*** Provided records
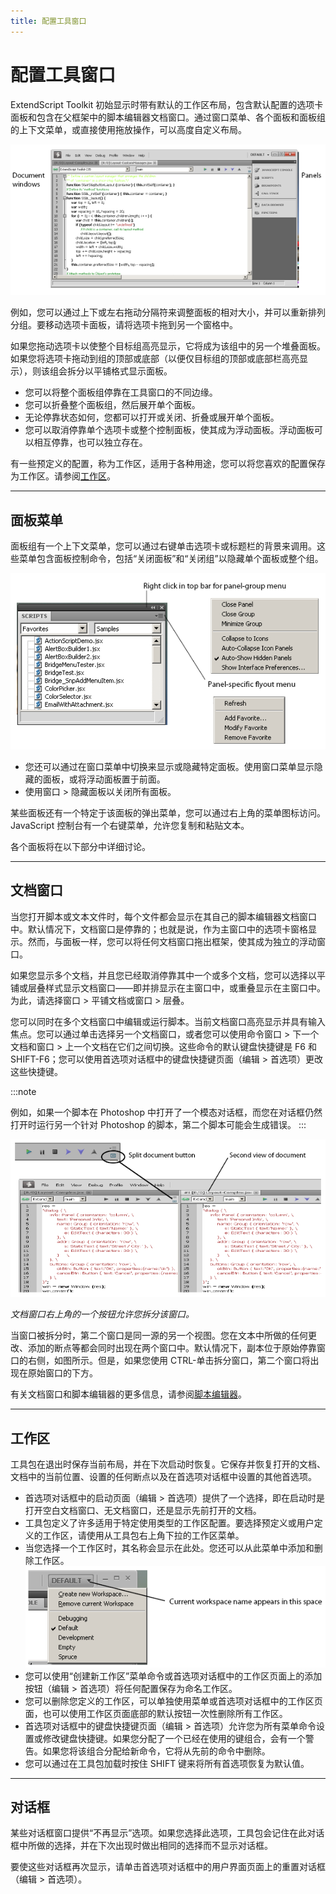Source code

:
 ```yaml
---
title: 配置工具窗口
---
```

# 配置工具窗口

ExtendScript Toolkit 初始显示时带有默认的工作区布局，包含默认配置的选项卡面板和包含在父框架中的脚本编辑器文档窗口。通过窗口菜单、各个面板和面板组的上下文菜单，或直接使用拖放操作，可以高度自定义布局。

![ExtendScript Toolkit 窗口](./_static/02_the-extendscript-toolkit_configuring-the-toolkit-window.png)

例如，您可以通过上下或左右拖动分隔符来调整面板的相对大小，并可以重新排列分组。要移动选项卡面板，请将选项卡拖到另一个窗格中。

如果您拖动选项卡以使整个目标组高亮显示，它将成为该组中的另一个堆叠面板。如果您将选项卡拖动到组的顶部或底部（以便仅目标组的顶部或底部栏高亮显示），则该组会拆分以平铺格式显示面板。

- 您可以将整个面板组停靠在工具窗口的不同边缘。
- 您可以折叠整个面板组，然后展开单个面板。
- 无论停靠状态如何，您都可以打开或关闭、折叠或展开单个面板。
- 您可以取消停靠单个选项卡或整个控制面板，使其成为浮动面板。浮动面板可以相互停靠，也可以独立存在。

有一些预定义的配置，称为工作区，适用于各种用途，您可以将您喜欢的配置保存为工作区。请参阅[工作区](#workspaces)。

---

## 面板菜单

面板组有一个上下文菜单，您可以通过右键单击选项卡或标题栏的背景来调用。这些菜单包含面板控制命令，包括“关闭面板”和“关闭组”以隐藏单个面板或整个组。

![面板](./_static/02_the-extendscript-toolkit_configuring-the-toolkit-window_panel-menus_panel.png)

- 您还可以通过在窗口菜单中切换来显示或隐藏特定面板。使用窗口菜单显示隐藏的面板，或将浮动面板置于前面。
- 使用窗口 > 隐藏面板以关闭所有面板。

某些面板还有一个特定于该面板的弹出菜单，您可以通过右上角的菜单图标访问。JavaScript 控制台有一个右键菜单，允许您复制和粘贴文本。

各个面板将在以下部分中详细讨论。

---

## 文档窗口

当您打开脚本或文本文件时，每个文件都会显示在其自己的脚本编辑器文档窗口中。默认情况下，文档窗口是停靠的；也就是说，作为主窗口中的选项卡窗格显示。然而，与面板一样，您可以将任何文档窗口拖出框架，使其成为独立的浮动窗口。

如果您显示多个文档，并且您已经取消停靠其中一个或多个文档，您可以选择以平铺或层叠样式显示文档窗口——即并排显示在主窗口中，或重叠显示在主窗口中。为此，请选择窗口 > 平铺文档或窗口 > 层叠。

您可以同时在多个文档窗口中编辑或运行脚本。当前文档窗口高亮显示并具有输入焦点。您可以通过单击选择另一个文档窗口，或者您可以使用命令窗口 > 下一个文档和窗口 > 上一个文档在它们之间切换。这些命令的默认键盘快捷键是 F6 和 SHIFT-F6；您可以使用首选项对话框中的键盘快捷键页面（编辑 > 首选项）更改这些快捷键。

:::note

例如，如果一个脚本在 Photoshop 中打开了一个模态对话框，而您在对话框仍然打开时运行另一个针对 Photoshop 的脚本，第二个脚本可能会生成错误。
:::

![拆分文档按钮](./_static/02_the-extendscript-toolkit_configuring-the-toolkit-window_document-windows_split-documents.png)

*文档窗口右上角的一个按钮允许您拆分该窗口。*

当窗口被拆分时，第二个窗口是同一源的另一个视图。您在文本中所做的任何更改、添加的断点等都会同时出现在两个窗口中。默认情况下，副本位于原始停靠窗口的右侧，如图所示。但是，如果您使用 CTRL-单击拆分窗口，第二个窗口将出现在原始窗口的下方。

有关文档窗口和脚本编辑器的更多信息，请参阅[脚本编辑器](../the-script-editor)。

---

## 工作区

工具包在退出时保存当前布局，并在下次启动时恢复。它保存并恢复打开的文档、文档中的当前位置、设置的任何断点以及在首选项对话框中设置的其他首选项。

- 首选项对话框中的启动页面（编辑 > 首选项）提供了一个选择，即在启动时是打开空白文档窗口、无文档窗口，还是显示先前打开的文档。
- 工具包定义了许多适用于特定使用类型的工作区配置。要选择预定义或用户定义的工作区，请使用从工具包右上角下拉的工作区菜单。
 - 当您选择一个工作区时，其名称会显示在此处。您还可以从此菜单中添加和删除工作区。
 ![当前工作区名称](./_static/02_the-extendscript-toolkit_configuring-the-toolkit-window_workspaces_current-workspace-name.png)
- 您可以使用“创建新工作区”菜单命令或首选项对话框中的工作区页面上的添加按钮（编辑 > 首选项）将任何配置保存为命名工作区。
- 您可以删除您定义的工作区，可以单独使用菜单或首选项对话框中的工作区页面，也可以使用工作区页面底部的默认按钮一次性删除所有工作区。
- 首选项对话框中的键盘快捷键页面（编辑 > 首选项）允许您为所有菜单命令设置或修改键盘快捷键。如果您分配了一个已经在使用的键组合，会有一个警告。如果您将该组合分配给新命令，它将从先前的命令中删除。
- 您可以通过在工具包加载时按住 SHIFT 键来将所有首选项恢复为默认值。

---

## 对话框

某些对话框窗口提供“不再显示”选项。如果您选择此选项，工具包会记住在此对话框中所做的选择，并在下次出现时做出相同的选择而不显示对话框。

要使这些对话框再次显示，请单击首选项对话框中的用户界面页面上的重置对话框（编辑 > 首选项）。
******
_About this exercise:_
Could you set down, exactly as written, the lines above between the one holding "- 您可以取消停靠单个选项卡" and the one holding "- 使用窗口 > 隐藏面板以关闭所有面板。", inclusive, and nothing more?

_Completed task:_
- 您可以取消停靠单个选项卡或整个控制面板，使其成为浮动面板。浮动面板可以相互停靠，也可以独立存在。

有一些预定义的配置，称为工作区，适用于各种用途，您可以将您喜欢的配置保存为工作区。请参阅[工作区](#workspaces)。

---

## 面板菜单

面板组有一个上下文菜单，您可以通过右键单击选项卡或标题栏的背景来调用。这些菜单包含面板控制命令，包括“关闭面板”和“关闭组”以隐藏单个面板或整个组。

![面板](./_static/02_the-extendscript-toolkit_configuring-the-toolkit-window_panel-menus_panel.png)

- 您还可以通过在窗口菜单中切换来显示或隐藏特定面板。使用窗口菜单显示隐藏的面板，或将浮动面板置于前面。
- 使用窗口 > 隐藏面板以关闭所有面板。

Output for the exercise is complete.